Aber ich fühle mich gut und die Probleme im Leben sind nicht im Job. Da fühle ich mich gut aufgehoben. Wenn ich bei AZ oder AF wäre ginge es mir anders.
Beitrag vom 22.01.2019 - 13:58 Uhr
Natürlich ist es nicht SOOOO einfach... Sonst könnte es ja jeder machen.

Trotz allem, beschleicht mich in vielerlei Hinsicht ein ungutes Gefühl, gerade wenn "die Zahlen stimmen", man immer wieder in Kauf nimmt, Loyalität zu verlieren. Langfristig bekomme ich dann Bedenken, ob das so nachhaltig ist...

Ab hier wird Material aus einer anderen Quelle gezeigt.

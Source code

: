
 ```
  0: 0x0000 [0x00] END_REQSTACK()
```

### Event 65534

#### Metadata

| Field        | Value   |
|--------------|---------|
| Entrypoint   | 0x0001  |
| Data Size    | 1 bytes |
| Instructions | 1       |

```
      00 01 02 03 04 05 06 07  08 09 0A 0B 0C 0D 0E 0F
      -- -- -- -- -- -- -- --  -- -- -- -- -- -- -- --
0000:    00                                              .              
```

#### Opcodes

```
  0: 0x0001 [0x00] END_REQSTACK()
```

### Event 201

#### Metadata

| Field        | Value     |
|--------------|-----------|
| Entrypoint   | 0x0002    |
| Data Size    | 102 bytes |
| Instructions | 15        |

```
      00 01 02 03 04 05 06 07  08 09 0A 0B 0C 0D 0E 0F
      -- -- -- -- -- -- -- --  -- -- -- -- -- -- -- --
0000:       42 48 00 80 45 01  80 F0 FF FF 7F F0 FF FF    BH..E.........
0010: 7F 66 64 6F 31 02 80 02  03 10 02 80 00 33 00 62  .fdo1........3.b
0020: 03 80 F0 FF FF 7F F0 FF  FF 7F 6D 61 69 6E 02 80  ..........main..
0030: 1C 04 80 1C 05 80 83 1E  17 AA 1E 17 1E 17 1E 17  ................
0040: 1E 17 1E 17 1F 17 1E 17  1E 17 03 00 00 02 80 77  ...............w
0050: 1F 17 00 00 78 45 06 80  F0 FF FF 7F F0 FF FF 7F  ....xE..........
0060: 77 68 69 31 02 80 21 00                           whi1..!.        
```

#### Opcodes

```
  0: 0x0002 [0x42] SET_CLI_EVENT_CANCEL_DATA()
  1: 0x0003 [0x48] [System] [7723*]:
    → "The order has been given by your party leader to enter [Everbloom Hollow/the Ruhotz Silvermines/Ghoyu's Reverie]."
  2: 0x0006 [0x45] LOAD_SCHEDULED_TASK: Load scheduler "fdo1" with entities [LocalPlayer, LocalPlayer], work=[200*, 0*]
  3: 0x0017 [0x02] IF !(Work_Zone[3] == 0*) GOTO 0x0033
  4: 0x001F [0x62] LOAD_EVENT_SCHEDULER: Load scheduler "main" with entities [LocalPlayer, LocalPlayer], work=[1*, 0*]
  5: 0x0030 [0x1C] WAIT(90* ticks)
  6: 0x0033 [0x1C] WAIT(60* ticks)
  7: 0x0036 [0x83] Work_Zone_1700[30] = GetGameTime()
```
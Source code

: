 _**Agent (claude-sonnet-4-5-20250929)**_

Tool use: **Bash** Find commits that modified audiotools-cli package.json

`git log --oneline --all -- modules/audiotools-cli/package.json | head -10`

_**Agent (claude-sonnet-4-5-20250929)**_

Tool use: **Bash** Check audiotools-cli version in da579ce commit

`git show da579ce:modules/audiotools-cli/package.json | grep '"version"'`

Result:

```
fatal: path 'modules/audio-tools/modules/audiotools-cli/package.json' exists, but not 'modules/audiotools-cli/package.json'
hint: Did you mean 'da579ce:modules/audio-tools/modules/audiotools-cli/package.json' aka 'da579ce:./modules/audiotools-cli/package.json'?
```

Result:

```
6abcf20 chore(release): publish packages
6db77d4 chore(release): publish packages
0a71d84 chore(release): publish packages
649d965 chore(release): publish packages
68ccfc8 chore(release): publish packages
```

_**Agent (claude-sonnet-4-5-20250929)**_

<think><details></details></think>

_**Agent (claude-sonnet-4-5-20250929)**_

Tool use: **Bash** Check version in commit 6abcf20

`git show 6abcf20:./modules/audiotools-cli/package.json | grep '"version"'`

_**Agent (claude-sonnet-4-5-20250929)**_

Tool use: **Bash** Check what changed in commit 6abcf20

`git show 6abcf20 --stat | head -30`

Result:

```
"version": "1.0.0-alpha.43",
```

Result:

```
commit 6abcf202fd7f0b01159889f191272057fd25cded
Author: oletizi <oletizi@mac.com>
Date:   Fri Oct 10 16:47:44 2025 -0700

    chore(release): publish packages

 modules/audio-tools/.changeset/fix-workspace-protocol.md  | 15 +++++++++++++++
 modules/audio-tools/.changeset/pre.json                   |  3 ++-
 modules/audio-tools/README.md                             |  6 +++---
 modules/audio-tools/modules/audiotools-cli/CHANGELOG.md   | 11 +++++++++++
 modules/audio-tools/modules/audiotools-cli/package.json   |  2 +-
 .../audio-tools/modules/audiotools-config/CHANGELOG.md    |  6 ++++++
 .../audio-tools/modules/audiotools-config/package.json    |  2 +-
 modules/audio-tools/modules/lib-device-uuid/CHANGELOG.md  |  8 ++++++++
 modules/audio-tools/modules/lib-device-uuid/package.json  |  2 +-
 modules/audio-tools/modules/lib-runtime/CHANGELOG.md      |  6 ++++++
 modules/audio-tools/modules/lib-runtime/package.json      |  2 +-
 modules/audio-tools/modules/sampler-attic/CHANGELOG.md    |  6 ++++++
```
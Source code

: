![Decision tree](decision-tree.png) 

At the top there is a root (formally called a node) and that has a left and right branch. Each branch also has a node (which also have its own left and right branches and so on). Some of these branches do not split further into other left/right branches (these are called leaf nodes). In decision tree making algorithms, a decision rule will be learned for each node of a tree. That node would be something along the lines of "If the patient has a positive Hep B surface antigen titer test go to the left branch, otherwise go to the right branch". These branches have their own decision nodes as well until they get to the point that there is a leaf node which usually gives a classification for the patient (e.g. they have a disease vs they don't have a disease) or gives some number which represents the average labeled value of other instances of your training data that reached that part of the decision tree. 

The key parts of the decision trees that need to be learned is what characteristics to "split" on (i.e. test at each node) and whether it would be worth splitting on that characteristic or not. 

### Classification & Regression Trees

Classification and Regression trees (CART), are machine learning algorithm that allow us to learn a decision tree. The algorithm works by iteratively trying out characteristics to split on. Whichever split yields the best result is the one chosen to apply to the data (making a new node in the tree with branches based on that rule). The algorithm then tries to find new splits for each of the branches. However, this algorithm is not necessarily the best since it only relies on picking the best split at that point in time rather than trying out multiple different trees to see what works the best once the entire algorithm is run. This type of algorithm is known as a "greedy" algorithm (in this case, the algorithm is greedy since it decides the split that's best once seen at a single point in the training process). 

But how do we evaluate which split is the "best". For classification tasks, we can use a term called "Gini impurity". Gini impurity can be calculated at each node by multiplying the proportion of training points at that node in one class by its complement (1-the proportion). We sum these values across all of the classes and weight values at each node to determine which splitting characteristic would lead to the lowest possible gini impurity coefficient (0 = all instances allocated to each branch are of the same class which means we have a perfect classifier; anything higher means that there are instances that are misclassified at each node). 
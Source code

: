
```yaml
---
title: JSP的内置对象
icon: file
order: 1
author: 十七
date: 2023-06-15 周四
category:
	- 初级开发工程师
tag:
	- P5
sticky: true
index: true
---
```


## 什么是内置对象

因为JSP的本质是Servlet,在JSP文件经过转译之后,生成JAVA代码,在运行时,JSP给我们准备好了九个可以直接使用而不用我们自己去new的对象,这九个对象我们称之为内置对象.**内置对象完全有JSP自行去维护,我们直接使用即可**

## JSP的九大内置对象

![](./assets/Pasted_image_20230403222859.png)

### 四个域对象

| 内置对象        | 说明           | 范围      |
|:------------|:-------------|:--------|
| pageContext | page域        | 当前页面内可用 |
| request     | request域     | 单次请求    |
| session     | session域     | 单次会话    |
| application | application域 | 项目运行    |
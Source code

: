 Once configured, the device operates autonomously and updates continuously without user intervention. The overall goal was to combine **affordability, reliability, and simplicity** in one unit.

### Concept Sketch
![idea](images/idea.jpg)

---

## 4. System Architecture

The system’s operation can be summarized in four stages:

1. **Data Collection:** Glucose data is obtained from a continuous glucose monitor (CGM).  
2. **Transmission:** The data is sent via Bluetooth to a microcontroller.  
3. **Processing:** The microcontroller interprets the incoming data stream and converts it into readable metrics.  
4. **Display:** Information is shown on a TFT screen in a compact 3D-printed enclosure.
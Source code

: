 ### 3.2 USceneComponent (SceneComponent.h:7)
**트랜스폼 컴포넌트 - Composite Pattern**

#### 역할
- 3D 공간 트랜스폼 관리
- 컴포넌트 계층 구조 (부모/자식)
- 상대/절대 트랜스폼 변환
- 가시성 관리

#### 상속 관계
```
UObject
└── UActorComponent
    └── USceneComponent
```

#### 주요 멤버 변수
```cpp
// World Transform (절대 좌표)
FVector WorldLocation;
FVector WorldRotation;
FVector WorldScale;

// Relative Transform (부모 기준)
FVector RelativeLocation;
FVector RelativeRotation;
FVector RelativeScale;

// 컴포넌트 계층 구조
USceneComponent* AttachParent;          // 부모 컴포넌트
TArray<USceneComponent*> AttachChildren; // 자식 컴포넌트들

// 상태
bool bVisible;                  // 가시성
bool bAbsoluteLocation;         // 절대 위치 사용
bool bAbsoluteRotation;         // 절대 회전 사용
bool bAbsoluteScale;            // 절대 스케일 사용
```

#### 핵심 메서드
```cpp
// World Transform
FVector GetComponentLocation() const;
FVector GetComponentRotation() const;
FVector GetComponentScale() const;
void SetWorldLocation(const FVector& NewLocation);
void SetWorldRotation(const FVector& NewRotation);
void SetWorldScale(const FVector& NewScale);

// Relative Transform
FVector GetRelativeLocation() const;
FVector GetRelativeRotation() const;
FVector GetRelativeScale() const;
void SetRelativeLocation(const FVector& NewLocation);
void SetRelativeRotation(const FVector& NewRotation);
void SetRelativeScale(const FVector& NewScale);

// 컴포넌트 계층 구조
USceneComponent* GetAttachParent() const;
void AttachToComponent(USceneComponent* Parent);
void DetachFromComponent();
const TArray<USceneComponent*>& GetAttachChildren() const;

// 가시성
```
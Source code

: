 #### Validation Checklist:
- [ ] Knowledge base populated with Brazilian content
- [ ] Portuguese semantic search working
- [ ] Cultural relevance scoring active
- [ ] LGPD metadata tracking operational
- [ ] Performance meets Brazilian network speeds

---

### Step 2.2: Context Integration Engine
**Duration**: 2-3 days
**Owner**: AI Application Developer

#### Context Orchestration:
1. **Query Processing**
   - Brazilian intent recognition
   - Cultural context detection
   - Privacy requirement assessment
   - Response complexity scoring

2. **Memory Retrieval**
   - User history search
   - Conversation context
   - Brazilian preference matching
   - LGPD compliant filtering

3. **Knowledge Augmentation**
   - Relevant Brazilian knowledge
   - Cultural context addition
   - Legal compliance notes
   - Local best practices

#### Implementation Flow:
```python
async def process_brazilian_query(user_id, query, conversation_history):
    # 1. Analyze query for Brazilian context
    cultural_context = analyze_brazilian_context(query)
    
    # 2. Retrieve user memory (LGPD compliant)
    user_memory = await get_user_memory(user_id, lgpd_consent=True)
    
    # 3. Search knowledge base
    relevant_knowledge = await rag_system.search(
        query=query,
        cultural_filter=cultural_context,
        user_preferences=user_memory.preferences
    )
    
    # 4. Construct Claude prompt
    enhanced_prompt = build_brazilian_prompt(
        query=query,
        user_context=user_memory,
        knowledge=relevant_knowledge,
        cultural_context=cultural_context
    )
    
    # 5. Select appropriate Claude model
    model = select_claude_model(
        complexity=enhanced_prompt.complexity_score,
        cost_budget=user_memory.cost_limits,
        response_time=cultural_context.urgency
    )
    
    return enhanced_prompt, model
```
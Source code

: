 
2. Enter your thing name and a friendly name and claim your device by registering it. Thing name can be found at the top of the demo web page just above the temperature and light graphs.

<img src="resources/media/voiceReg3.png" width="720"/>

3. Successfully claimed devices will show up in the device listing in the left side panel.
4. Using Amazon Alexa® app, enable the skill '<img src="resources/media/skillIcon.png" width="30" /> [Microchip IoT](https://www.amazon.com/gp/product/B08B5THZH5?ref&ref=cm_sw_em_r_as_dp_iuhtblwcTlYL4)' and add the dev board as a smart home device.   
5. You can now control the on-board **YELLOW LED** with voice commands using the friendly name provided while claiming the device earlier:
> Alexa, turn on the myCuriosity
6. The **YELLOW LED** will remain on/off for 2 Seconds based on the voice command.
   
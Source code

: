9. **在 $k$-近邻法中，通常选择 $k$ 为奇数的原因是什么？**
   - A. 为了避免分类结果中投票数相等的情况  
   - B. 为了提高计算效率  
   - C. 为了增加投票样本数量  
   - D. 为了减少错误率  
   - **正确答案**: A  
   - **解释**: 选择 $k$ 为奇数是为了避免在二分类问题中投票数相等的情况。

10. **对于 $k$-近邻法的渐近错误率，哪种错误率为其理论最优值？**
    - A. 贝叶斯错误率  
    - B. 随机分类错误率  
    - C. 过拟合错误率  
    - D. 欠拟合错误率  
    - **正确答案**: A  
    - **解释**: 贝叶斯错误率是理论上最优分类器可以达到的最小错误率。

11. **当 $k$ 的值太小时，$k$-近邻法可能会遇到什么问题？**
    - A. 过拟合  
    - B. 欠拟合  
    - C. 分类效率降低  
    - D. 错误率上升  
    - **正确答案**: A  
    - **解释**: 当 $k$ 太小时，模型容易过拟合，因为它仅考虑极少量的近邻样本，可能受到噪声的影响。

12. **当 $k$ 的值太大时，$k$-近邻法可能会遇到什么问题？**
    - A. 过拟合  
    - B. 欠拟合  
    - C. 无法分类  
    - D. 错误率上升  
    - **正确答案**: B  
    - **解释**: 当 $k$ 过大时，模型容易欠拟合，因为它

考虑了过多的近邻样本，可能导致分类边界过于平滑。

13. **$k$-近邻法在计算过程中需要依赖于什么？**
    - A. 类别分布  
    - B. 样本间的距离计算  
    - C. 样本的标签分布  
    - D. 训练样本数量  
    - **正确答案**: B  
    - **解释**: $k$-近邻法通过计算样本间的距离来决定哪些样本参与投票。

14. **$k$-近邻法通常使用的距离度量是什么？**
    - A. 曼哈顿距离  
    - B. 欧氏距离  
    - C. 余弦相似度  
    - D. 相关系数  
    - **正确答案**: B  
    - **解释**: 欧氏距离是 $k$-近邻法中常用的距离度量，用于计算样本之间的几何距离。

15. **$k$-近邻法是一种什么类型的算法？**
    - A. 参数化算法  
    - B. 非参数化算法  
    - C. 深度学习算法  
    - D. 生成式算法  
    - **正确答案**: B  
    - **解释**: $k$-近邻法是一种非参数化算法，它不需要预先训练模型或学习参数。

Das mag natürlich alles täuschen und zur tatsächlichen Nachhaltigkeit absolut notwendig sein.
Beitrag vom 22.01.2019 - 13:32 Uhr
Sie haben das sehr schön beschrieben.
Allerdings erzeugt man damit noch ein zusätzliches Problem. Denn einen guten Teil der Preisgestaltung hängt von der Loyalität der eigenen Kunden ab. Diese erhält man normalerweise, in dem sich auch eine Firma loyal gegenüber den Kunden verhält. Also eventuell auch Konstrukte am Leben erhält, die vielleicht nicht den besten Profit bringen.
Ansonsten läuft man als Firma Gefahr, dass man noch austauschbarer wird, als man es sowieso schon in weiten Teilen ist. Und damit erzeugt man als Firma genau die Spirale, die man eigentlich so sehr fürchtet. Denn irgendjemand wird das Produkt immer billiger anbieten, als man es selbst kann.

Nun, so schlau sind die auch :-) Wenn ich mir die internen Präsentationen und Vorträge zu diesem Thama ins Gedächtnis rufe, dann sind die zum Teil sehr detailliert auf Ursache/Wirkung und Kosten/Nutzen runtergebrochen. Das ist kein Teesatzlesen. Selbst die Auswirkung kleinster Stellschrauben sind heutzutage messbar. Allerdings wird man manchmal auch überrascht, gut wie schlecht. Klar ist das enttäuschend, wenn man merkt das man nicht mehr Mr. Superkunde ist, verzichtbar wird. Das krazt am Ego und man ist beleidigt. Wäre ich auch. Alles bildlich gesprochen.

Ich sehe aber auch das Problem, dass das der Kunde Tagesrandverbindungen fordert, aber nicht dafür bezahlen möchte, wenn der Flieger den Rest der Zeit rum steht (siehe AUA). Den "wahren" Preis für diese Tagesrandverbindungen zu zahlen, ist man nämlich schon lange nicht mehr bereit.

Tja, das ist der Spagat, der Kopromiss den man schaffen muss. Aber der Kunde will keinen Kompromiss, der will für sich das Beste, daher fühlt er sich schlecht wenn seine eingerichtete Wohlfühlecke neu möbliert wird und man wird Kunden verlieren. Die Kunst ist die Balance. Die scheint man zu finden wenn man sich die gesamten Zahlen anschaut, Auslastung und Ertrag. Der Kunde sieht aber nur sich, das ist sein gutes Recht.

Dieser Beitrag wurde am 22.01.2019 13:38 Uhr bearbeitet.